===== INFORMATION SHOWN
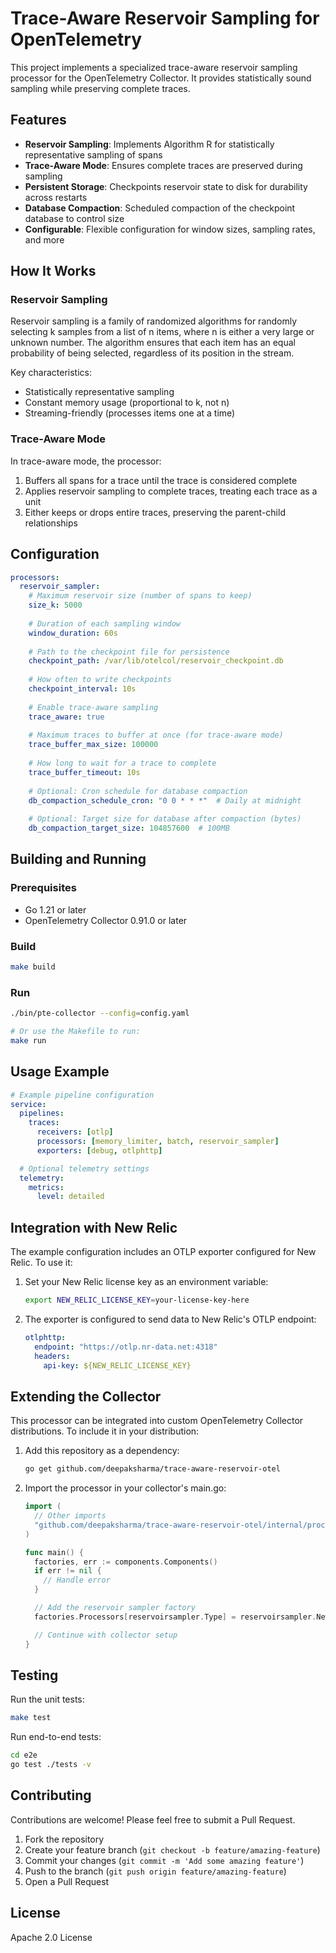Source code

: # Trace-Aware Reservoir Sampling for OpenTelemetry

This project implements a specialized trace-aware reservoir sampling processor for the OpenTelemetry Collector. It provides statistically sound sampling while preserving complete traces.

## Features

- **Reservoir Sampling**: Implements Algorithm R for statistically representative sampling of spans
- **Trace-Aware Mode**: Ensures complete traces are preserved during sampling
- **Persistent Storage**: Checkpoints reservoir state to disk for durability across restarts
- **Database Compaction**: Scheduled compaction of the checkpoint database to control size
- **Configurable**: Flexible configuration for window sizes, sampling rates, and more

## How It Works

### Reservoir Sampling

Reservoir sampling is a family of randomized algorithms for randomly selecting k samples from a list of n items, where n is either a very large or unknown number. The algorithm ensures that each item has an equal probability of being selected, regardless of its position in the stream.

Key characteristics:
- Statistically representative sampling
- Constant memory usage (proportional to k, not n)
- Streaming-friendly (processes items one at a time)

### Trace-Aware Mode

In trace-aware mode, the processor:
1. Buffers all spans for a trace until the trace is considered complete
2. Applies reservoir sampling to complete traces, treating each trace as a unit
3. Either keeps or drops entire traces, preserving the parent-child relationships

## Configuration

```yaml
processors:
  reservoir_sampler:
    # Maximum reservoir size (number of spans to keep)
    size_k: 5000
    
    # Duration of each sampling window
    window_duration: 60s
    
    # Path to the checkpoint file for persistence
    checkpoint_path: /var/lib/otelcol/reservoir_checkpoint.db
    
    # How often to write checkpoints
    checkpoint_interval: 10s
    
    # Enable trace-aware sampling
    trace_aware: true
    
    # Maximum traces to buffer at once (for trace-aware mode)
    trace_buffer_max_size: 100000
    
    # How long to wait for a trace to complete
    trace_buffer_timeout: 10s
    
    # Optional: Cron schedule for database compaction
    db_compaction_schedule_cron: "0 0 * * *"  # Daily at midnight
    
    # Optional: Target size for database after compaction (bytes)
    db_compaction_target_size: 104857600  # 100MB
```

## Building and Running

### Prerequisites

- Go 1.21 or later
- OpenTelemetry Collector 0.91.0 or later

### Build

```bash
make build
```

### Run

```bash
./bin/pte-collector --config=config.yaml

# Or use the Makefile to run:
make run
```

## Usage Example

```yaml
# Example pipeline configuration
service:
  pipelines:
    traces:
      receivers: [otlp]
      processors: [memory_limiter, batch, reservoir_sampler]
      exporters: [debug, otlphttp]

  # Optional telemetry settings
  telemetry:
    metrics:
      level: detailed
```

## Integration with New Relic

The example configuration includes an OTLP exporter configured for New Relic. To use it:

1. Set your New Relic license key as an environment variable:
   ```bash
   export NEW_RELIC_LICENSE_KEY=your-license-key-here
   ```

2. The exporter is configured to send data to New Relic's OTLP endpoint:
   ```yaml
   otlphttp:
     endpoint: "https://otlp.nr-data.net:4318"
     headers:
       api-key: ${NEW_RELIC_LICENSE_KEY}
   ```

## Extending the Collector

This processor can be integrated into custom OpenTelemetry Collector distributions. To include it in your distribution:

1. Add this repository as a dependency:
   ```bash
   go get github.com/deepaksharma/trace-aware-reservoir-otel
   ```

2. Import the processor in your collector's main.go:
   ```go
   import (
     // Other imports
     "github.com/deepaksharma/trace-aware-reservoir-otel/internal/processor/reservoirsampler"
   )

   func main() {
     factories, err := components.Components()
     if err != nil {
       // Handle error
     }

     // Add the reservoir sampler factory
     factories.Processors[reservoirsampler.Type] = reservoirsampler.NewFactory()

     // Continue with collector setup
   }
   ```

## Testing

Run the unit tests:
```bash
make test
```

Run end-to-end tests:
```bash
cd e2e
go test ./tests -v
```

## Contributing

Contributions are welcome! Please feel free to submit a Pull Request.

1. Fork the repository
2. Create your feature branch (`git checkout -b feature/amazing-feature`)
3. Commit your changes (`git commit -m 'Add some amazing feature'`)
4. Push to the branch (`git push origin feature/amazing-feature`)
5. Open a Pull Request

## License

Apache 2.0 License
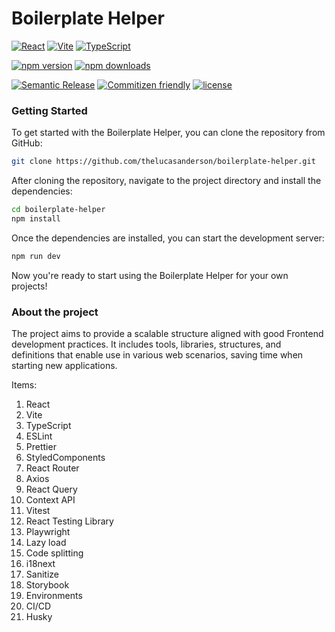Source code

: # Boilerplate Helper

[![React](https://img.shields.io/badge/React-20232A?style=for-the-badge&logo=react&logoColor=61DAFB)](https://reactjs.org/)
[![Vite](https://img.shields.io/badge/Vite-B73BFE?style=for-the-badge&logo=vite&logoColor=FFD62E)](https://vitejs.dev/)
[![TypeScript](https://img.shields.io/badge/TypeScript-007ACC?style=for-the-badge&logo=typescript&logoColor=white)](https://www.typescriptlang.org/)


[![npm version](https://img.shields.io/npm/v/boilerplate-helper.svg?style=flat-square)](https://www.npmjs.com/package/boilerplate-helper)
[![npm downloads](https://img.shields.io/npm/dm/boilerplate-helper.svg?style=flat-square)](https://www.npmjs.com/package/boilerplate-helper)

[![Semantic Release](https://img.shields.io/badge/%20%20%F0%9F%93%A6%F0%9F%9A%80-semantic--release-e10079.svg?style=flat-square)]()
[![Commitizen friendly](https://img.shields.io/badge/commitizen-friendly-brightgreen.svg)](http://commitizen.github.io/cz-cli/)
[![license](https://img.shields.io/badge/License-MIT-blue.svg)](https://github.com/thelucasanderson/boilerplate-helper/blob/main/LICENSE)


### Getting Started

To get started with the Boilerplate Helper, you can clone the repository from GitHub:

```bash
git clone https://github.com/thelucasanderson/boilerplate-helper.git
```

After cloning the repository, navigate to the project directory and install the dependencies:

```bash
cd boilerplate-helper
npm install
```

Once the dependencies are installed, you can start the development server:

```bash
npm run dev
```

Now you're ready to start using the Boilerplate Helper for your own projects!


### About the project
The project aims to provide a scalable structure aligned with good Frontend development practices. It includes tools, libraries, structures, and definitions that enable use in various web scenarios, saving time when starting new applications.

Items: 

1. React
2. Vite
3. TypeScript
4. ESLint
5. Prettier
6. StyledComponents
7. React Router
8. Axios
9. React Query
10. Context API
11. Vitest
12. React Testing Library
13. Playwright
14. Lazy load
15. Code splitting
16. i18next
17. Sanitize
18. Storybook
19. Environments
20. CI/CD
21. Husky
==========
[ASSIGNMENT] Write out exactly the opening lines of the data, stopping after the line that holds "1. Buffers all". Exclude pictures.

[RESULT OF THE TASK]
Source code

: # Trace-Aware Reservoir Sampling for OpenTelemetry

This project implements a specialized trace-aware reservoir sampling processor for the OpenTelemetry Collector. It provides statistically sound sampling while preserving complete traces.

## Features

- **Reservoir Sampling**: Implements Algorithm R for statistically representative sampling of spans
- **Trace-Aware Mode**: Ensures complete traces are preserved during sampling
- **Persistent Storage**: Checkpoints reservoir state to disk for durability across restarts
- **Database Compaction**: Scheduled compaction of the checkpoint database to control size
- **Configurable**: Flexible configuration for window sizes, sampling rates, and more

## How It Works

### Reservoir Sampling

Reservoir sampling is a family of randomized algorithms for randomly selecting k samples from a list of n items, where n is either a very large or unknown number. The algorithm ensures that each item has an equal probability of being selected, regardless of its position in the stream.

Key characteristics:
- Statistically representative sampling
- Constant memory usage (proportional to k, not n)
- Streaming-friendly (processes items one at a time)

### Trace-Aware Mode

In trace-aware mode, the processor:
1. Buffers all spans for a trace until the trace is considered complete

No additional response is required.